「未清算の過去」と向き合うことで、主人公は成長する
こちらを読み進めていて(亀速で読んでいます)、主人公が「自分の殻を破り」、成長・変化を遂げる脚本には、必ず「未精算の過去」が現れる、とあって、ガツンときました。
年末年始はこの本で寝正月です。ちびちび読みます。
三章の本題は、物語の構成をどう作るか、というところにありますが、そのイントロダクションにあたる箇所でこちらの文章に出会い、心のひだにめちゃくちゃ引っかかりました。
心の避難所としての思考パターンが発動することで、何度も何度も繰り返し浮上する「未清算の過去」。
ストーリーの中で、主人公が「殻を破る瞬間」を描くには、葛藤の流れを辿る必要がある、と説明されている個所で出てきます。
主人公がこれまでとは違う人生を歩む=成長・変化するには、今までとは違う思考パターンを選択し、行動を起こす必要があります。
そのためには、主人公の葛藤と決断を描くことが必要不可欠ですね。主人公の葛藤あってこそ、鑑賞者はそれを共感と共に追いかけることができる。
決断と言っても、「今日はカレーにしよ♪」なんていう、温泉に浸かったままの生ぬるいものではなく、それを選ぶことで茨の道が待っているかもしれないという、その可能性をも含む決断。
主人公にとっては、これまで同じようなチャンスが訪れていたにも関わらず、幾度なく受けかわし、真っ向から向き合おうとしてこなかった、ある意味で「あり得ない」決断です。
脚本の中では、「未清算の過去」は、ただ乗り越えるものとして現れるのではなく、その決断することで何かを得たり、同時に失うこともある、その天秤の中で現れます。
親友を助けることで、恩師を裏切ることになるかもしれない。
自分の過去を話せば、恋人を失うかもしれない。
主人公が「自分の殻を破る」ために、つまり、脚本をより厚みを持って成立させるために、主人公に未清算の過去を解消する行動を取らせることが必要なのです。
もう何だか「はい? 私のことですか?」というような内容です。
ずっと心に引っかかったままの案件。
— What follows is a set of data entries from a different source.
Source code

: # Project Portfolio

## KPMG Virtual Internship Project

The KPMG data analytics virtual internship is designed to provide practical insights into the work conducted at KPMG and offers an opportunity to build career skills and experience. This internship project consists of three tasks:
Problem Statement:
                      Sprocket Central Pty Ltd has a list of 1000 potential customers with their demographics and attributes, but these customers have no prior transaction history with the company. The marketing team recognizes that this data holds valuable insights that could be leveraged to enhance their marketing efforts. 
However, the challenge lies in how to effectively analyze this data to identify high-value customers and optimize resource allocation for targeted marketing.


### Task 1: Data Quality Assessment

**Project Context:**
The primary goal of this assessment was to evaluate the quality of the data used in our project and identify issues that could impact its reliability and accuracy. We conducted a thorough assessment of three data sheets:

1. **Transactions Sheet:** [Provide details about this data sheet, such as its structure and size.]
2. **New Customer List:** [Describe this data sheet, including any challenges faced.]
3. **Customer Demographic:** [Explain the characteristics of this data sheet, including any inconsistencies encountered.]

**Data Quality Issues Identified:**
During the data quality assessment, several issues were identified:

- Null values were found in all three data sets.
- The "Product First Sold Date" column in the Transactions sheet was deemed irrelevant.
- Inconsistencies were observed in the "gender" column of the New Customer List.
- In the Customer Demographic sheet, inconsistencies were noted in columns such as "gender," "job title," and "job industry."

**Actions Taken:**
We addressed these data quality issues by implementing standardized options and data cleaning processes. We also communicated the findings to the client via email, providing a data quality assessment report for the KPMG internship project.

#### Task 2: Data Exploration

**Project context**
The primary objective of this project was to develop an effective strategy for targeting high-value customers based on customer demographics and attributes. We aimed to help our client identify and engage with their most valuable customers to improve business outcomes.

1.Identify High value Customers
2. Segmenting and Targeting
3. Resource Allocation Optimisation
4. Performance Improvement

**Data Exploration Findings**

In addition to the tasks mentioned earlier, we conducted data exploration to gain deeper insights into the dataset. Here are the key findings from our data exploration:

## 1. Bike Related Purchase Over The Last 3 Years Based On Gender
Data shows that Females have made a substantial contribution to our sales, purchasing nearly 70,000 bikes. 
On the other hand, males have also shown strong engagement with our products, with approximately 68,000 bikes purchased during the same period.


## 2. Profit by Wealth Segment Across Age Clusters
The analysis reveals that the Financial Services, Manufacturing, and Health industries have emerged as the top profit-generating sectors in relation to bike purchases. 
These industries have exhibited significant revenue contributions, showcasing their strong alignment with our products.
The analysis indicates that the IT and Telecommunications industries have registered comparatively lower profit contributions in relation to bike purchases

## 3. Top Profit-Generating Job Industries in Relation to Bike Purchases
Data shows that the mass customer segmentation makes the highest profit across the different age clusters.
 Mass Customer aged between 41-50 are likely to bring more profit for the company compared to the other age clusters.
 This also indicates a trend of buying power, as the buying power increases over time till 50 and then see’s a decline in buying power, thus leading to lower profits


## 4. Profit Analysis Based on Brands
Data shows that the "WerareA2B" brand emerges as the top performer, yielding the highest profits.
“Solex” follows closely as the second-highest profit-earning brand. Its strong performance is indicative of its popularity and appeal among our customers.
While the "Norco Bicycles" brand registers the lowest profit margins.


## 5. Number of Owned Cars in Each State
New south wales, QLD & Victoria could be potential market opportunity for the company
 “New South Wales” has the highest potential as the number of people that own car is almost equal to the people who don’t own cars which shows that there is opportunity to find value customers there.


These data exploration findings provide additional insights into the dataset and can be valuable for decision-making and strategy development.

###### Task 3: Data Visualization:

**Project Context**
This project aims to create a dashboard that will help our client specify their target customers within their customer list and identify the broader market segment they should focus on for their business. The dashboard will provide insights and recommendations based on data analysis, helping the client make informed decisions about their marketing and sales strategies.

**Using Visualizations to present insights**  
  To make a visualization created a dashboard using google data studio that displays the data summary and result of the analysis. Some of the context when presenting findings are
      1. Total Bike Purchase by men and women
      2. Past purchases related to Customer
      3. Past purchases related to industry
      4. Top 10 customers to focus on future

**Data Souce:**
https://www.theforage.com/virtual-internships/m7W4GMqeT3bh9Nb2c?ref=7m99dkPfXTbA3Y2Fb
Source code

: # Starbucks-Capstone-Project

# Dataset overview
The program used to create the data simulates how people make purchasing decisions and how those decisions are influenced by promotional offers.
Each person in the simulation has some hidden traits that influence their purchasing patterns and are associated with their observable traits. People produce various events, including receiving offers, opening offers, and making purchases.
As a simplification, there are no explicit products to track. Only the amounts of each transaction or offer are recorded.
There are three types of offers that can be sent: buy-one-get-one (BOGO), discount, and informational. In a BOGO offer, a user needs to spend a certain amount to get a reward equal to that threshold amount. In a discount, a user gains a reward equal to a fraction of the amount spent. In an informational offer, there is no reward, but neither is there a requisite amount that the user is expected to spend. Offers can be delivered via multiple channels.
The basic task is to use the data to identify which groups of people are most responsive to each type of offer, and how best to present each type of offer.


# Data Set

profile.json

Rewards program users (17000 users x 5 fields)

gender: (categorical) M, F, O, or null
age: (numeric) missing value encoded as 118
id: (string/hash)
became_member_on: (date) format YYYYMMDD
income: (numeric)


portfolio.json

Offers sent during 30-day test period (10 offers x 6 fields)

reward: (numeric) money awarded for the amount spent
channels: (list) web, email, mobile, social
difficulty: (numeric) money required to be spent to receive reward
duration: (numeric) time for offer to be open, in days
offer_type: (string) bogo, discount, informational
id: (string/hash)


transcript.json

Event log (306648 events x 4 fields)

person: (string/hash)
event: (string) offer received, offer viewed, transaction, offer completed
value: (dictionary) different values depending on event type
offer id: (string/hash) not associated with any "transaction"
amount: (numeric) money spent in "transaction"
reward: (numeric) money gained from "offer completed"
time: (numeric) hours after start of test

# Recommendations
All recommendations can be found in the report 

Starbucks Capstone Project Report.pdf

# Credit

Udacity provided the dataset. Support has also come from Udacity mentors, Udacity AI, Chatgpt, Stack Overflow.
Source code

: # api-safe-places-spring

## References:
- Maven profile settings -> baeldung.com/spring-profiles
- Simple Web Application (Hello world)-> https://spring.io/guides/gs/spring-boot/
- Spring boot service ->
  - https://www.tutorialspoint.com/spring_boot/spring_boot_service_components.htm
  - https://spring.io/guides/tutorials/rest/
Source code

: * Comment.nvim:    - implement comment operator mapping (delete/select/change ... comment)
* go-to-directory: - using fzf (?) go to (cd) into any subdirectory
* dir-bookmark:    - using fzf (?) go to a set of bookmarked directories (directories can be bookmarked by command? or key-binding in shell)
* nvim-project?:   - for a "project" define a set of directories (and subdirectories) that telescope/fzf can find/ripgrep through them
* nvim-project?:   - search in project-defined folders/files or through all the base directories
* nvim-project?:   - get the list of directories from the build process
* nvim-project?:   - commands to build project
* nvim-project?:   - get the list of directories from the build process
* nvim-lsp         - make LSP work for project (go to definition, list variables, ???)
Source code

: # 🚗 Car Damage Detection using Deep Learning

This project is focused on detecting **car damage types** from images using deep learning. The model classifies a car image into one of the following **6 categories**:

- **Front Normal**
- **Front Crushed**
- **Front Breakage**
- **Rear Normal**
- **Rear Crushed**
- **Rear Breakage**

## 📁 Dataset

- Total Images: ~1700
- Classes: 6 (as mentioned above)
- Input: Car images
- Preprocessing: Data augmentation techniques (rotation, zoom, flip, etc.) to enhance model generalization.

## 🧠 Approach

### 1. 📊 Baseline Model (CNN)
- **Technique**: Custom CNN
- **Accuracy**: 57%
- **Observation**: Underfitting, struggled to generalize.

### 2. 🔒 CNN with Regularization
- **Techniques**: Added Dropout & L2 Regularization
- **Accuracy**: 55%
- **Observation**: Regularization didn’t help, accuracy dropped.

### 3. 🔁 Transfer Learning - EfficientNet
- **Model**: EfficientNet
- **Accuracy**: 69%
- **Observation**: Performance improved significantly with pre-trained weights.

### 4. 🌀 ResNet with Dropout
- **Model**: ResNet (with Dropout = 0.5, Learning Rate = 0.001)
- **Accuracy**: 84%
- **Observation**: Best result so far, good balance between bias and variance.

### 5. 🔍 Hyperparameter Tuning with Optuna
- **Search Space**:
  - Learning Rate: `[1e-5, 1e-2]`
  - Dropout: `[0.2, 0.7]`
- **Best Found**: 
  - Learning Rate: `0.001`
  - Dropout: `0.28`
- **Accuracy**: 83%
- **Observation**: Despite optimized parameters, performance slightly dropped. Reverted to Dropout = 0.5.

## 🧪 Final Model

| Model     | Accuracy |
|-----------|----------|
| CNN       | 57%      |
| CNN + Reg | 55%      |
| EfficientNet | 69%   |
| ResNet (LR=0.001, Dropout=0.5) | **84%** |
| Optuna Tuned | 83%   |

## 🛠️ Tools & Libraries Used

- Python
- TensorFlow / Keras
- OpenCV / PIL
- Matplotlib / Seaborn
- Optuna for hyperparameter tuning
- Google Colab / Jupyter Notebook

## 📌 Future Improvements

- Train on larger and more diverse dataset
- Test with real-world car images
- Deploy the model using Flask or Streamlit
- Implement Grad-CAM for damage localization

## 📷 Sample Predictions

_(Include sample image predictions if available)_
人間関係。諦めてきたこと。言えないままのこと。
未清算の過去は、自分の殻を破るまで、何度でもやってくるのだと思います。本当に「変わりたい」と思った時、人は、それまでの乗り越えられていない自分の過去と、向き合うことになるんだろうと。
もしかしたら、脚本家や小説家は、そうやって自分自身の未清算の過去と向き合ってきた、未清算の過去を精算するプロなのかもしれない、と今思いました。
持ち前の筆力で淡々と葛藤と解消行動を描いたくらいでは、人は感動したり共感したりしないでしょう。自分の血となり肉となった言葉がなければ、主人公に命は宿らない。
全ての物語を生み出してきた作家たちに、本当に敬意の念があふれます。
三章のメインのお話は、「未清算の過去」というより、そのことによって葛藤を簡略化し、点と点をしっかり繋げながら厚みのあるストーリーを結んでいく、その重要性について解説された箇所ですが、
「未清算の過去」
という言葉に引っかかってしまって、つい書いてしまいました。
年末だからかなあ。きっと自分の中で棚卸されるのを待っている感情や出来事や案件があるんだな、と思います。
未清算の過去に、ちょっと向き合ってみようかな、と。
かといって、流石にドラマティックなことは何一つありませんが、この一年の「プチ・未清算の過去」に向き合ってみるのは、悪くない気がしました。
新しいブログを始める、とかね。人間関係優先で利用していたコミュニティやめる、とかね。いずれにしても、私個人からすると若干、「ひゃー」っていう感じもあります。
それによって、失いたくない何かを失う可能性を孕んでいる。でもそれが、私自身を成長させるきっかけになってくれる。
脚本や創作の勉強をしていると、もうフィクションだかノンフィクションだかわからなくなってきます。私という肉体を使った人体実験をしているかのようです。